Montréal voit rouge...

Juste comme nous nous préparons à une de nos migrations saisonnières -- vers Montpellier cette fois -- les évènements se précipitent après le calme d'un simulacre d'hiver montréalais (ni froid ni neige dont il vaille la peine de parler) qui se termine dans une véritable canicule. Hier soir, malgré un temps maussade et des averses, je pouvais confortablement lire allongé sur mon balcon jusque vers les 9 heures! Il faisait encore 20 degrés et plus.

Nous avions passé l'après-midi au centre-ville, englobés presque par accident mais non sans plaisir dans la manifestation monstre des étudiants contre la hausse des frais de scolarité. Il fallait avant midi nous rendre au Consulat français enregistrer nos procurations pour l'élection présidentielle du mois prochain. Une fois cela fait, nous avons décidé de rester manger dans le coin et avons déniché un excellent japonais, le Takara, dans le cours Mont-Royal (somptueux bento avec tempura et teriyaki pour Azur, riches sushis "Ran" pour moi).
À la sortie par la rue Peel, comme je m'y attendais un peu, nous sommes tombés au beau milieu de la tête de la manif, entourés de centaines de jeunes à la fois décidés et rigolards, tout costumés et peinturlurés de rouge vif. Nous avons réussi à nous frayer un chemin jusqu'au trottoir opposé -- en trichant, nous suivions une jeune femme qui poussait son bébé dans un landau à travers la foule comme un brise-glaces à travers la banquise!
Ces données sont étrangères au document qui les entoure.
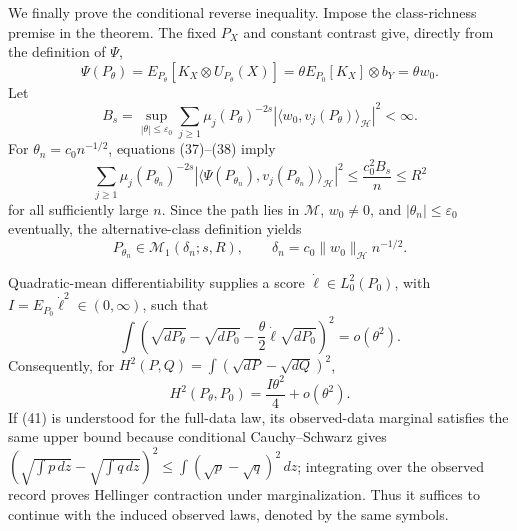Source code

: We finally prove the conditional reverse inequality.  Impose the class-richness premise in the theorem.  The fixed \(P_X\) and constant contrast give, directly from the definition of \(\Psi\),
\[
 \Psi(P_\theta)
 =E_{P_\theta}[K_X\otimes U_{P_\theta}(X)]
 =\theta E_{P_0}[K_X]\otimes b_Y
 =\theta w_0.
 \tag{37}
\]
Let
\[
 B_s=\sup_{|\theta|\leq\varepsilon_0}
 \sum_{j\geq1}\mu_j(P_\theta)^{-2s}
 |\langle w_0,v_j(P_\theta)\rangle_{\mathcal H}|^2<\infty.
 \tag{38}
\]
For \(\theta_n=c_0n^{-1/2}\), equations (37)--(38) imply
\[
 \sum_{j\geq1}\mu_j(P_{\theta_n})^{-2s}
 |\langle\Psi(P_{\theta_n}),v_j(P_{\theta_n})\rangle_{\mathcal H}|^2
 \leq\frac{c_0^2B_s}{n}\leq R^2
 \tag{39}
\]
for all sufficiently large \(n\).  Since the path lies in \(\mathcal M\), \(w_0\ne0\), and \(|\theta_n|\leq\varepsilon_0\) eventually, the alternative-class definition yields
\[
 P_{\theta_n}\in\mathcal M_1(\delta_n;s,R),
 \qquad
 \delta_n=c_0\|w_0\|_{\mathcal H}n^{-1/2}.
 \tag{40}
\]

Quadratic-mean differentiability supplies a score \(\dot\ell\in L^2_0(P_0)\), with \(I=E_{P_0}\dot\ell^2\in(0,\infty)\), such that
\[
 \int\left(
  \sqrt{dP_\theta}-\sqrt{dP_0}
  -\frac{\theta}{2}\dot\ell\sqrt{dP_0}
 \right)^2=o(\theta^2).
 \tag{41}
\]
Consequently, for \(H^2(P,Q)=\int(\sqrt{dP}-\sqrt{dQ})^2\),
\[
 H^2(P_\theta,P_0)=\frac{I\theta^2}{4}+o(\theta^2).
 \tag{42}
\]
If (41) is understood for the full-data law, its observed-data marginal satisfies the same upper bound because conditional Cauchy--Schwarz gives
\(
 (\sqrt{\int p\,dz}-\sqrt{\int q\,dz})^2
 \leq\int(\sqrt p-\sqrt q)^2\,dz
\); integrating over the observed record proves Hellinger contraction under marginalization.  Thus it suffices to continue with the induced observed laws, denoted by the same symbols.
Manquant de jus pour marcher avec les contestataires plutôt festifs, nous avons planifié de nous attabler chez Alexandre, la terrasse voisine plutôt "gauche caviar" du vieux-de-la-vieille Alain Creton, quand tout près de l'entrée une crinière rousse nous tombe dessus et se précipite dans les bras d'Azur. C'est ma nièce Geneviève, qui a son bureau juste en face et dont les bientôt 40 ans n'ont pas entamé la fougue de sa période estudiantine.
Alain, encore tout mince, en chemise rose, veille au grain en personne sur son trottoir; il nous trouve immédiatement une table juste en retrait de la rue, mais avec vue imprenable sur ce qui s'y passe. La nièce, qui n'a pas mangé, se commande une salade, nous des digestifs et nous nous installons pour voir la suite des choses.
Vers 13h40, le défilé se met véritablement en branle sous nos yeux. Nous avons un moment d'inquiétude, une douzaine de voitures bondées de flics sont stationnées un peu plus haut dans la rue; mais elles sont là seulement pour escorter les manifestants et leur ouvrir le chemin d'un parcours balisé d'avance à travers le coeur de la ville. De fait, tout se passera le plus paisiblement du monde, un exploit pour une marche d'environ 200 000 jeunes à travers un quartier d'affaires et de commerces en pleine heure de pointe!
Ils défilent devant nous par groupes et grappes, en rangs assez serrés une dizaine de front, sans interruption ni ralentissement pendant plus d'une heure trente. Ça fait du monde... et du beau monde: malgré les slogans agressifs scandés ou affichés, l'atmosphère est plutôt à la fête. Costumes fantaisistes, mannequins géants à la binette des cibles politiques, lancement et renvoi de ballons rouges, pancartes imaginatives, danses impromptues, échange de lazzis avec les badauds plutôt sympathiques sur les trottoirs...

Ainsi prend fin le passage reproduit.